マカオ、2021年1〜4月累計カジノ税収は39.7%減の約1703億円…1〜3月からマイナス幅10.6pt縮小

 このほどマカオ政府財政局が公表した最新の財政収支資料によれば、今年(2021年)1〜4月累計の歳入は前年同時期から33.4%増の308億3576.8万マカオパタカ(日本円換算:約4242億円)で、年度(1〜12月)予算執行率は33.4%だった。

 ただし、経常的収入に限ると28.4%減の172億8788.6万マカオパタカ(約2378億円)にとどまった。

 このうち、ゲーミング(カジノ)税収は39.7%減の123億8036.6万マカオパタカ(約1703億円)。マイナス幅は1〜3月累計から10.6ポイント縮小。年度予算執行率は24.8%で、歳入に占めるゲーミング税の割合は40.1%に。通常は歳入の約8割を占めるが、ゲーミング税収の大幅減に加え、新型コロナの影響長期化による税収減を見越して資本的収入に補填分が計上されたことにより割合が小さくなった。

 歳出は28.8%増の265億8173.2万マカオパタカ(約3657億円)で、年度予算執行率は28.8%。新型コロナ経済支援対策を含む援助・補助等の項目が176億1185.9万マカオパタカ(約2423億円)。経常性費用が歳出の81.7%占めた。

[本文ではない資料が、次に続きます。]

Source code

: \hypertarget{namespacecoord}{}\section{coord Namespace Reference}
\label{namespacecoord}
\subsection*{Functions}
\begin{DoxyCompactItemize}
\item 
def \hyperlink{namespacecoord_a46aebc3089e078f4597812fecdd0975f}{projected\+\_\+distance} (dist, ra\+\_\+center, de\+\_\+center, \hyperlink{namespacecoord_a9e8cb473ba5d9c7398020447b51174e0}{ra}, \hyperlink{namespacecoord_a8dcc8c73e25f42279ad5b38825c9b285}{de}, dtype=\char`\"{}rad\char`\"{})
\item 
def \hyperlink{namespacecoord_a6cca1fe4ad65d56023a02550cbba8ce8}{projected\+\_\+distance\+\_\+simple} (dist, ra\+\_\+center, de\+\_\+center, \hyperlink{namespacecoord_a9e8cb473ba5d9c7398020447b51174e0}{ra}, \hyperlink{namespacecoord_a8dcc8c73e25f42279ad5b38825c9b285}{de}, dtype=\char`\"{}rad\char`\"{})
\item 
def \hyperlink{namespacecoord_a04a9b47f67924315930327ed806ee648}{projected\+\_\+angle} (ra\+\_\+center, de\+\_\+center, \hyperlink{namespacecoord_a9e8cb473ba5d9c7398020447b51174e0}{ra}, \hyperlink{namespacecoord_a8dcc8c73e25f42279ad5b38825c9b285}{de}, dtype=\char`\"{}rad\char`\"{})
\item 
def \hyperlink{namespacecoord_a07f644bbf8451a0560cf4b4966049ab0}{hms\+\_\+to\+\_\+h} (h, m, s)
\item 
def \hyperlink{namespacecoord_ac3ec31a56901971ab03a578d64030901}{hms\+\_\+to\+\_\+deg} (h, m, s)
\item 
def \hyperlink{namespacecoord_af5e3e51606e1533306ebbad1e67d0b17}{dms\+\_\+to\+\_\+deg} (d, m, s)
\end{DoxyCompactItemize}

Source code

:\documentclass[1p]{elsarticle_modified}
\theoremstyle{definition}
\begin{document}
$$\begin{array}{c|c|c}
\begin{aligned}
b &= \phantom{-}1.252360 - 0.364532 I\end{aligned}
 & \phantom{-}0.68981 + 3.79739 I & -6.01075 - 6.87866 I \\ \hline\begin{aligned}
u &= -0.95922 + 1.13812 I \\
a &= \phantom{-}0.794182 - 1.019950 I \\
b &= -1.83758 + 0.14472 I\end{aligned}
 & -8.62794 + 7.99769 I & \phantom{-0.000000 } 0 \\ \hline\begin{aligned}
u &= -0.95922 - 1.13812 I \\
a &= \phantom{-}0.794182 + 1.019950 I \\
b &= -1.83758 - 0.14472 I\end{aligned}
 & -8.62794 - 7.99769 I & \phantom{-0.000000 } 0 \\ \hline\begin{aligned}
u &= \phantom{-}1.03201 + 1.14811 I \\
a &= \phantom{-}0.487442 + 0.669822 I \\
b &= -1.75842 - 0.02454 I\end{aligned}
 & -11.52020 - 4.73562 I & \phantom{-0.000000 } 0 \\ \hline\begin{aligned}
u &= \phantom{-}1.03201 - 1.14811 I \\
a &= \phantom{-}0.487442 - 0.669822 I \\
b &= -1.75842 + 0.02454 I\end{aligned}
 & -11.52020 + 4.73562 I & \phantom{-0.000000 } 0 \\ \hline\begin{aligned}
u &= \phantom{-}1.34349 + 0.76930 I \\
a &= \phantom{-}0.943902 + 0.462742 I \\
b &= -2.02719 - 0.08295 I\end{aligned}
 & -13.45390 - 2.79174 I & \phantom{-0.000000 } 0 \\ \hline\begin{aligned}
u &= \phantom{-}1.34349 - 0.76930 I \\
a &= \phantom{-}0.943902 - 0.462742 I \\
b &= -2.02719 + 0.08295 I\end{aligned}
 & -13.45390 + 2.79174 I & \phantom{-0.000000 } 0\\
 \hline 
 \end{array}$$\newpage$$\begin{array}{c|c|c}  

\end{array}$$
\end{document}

 財政収支は42億5403.6万マカオパタカ(約585億円)の黒字、前年同期比では73.6%減。補填分(その他資本的収入)を除外すれば実質赤字。

 ゲーミング税はカジノ粗収益(Gross Gaming Revenue=GGR)がベースとなる(*註)。昨年1月下旬以降、新型コロナウイルス感染症の流行に伴う入境制限を含む防疫措置の強化等によってインバウンド旅客数が激減し、GGRを直撃した。昨年通期のGGRは79.3%の大幅減となる604.41億マカオパタカ(約8314億円)にとどまった。ただし、このところ中国本土との往来制限の緩和が進み、インバウンド旅客が回復傾向にある。月次GGRは4月まで3ヶ月連続前年同月比プラス、新型コロナ影響後の最多を2ヶ月連続で更新した。コロナの影響がGGRに大きな影響を与えたのは昨年2月以降。政府は今年通期のカジノ売上を約1300億マカオパタカ(約1兆7883億円)と見込んでいる。

(*註)マカオのカジノに対する実効税率は約38〜39%。GGRの35%に加え、マカオファウンデーションへの拠出分として1.6%、インフラ・観光・社会保障基金への拠出分が2.4%(SJM社のみ1.4%)。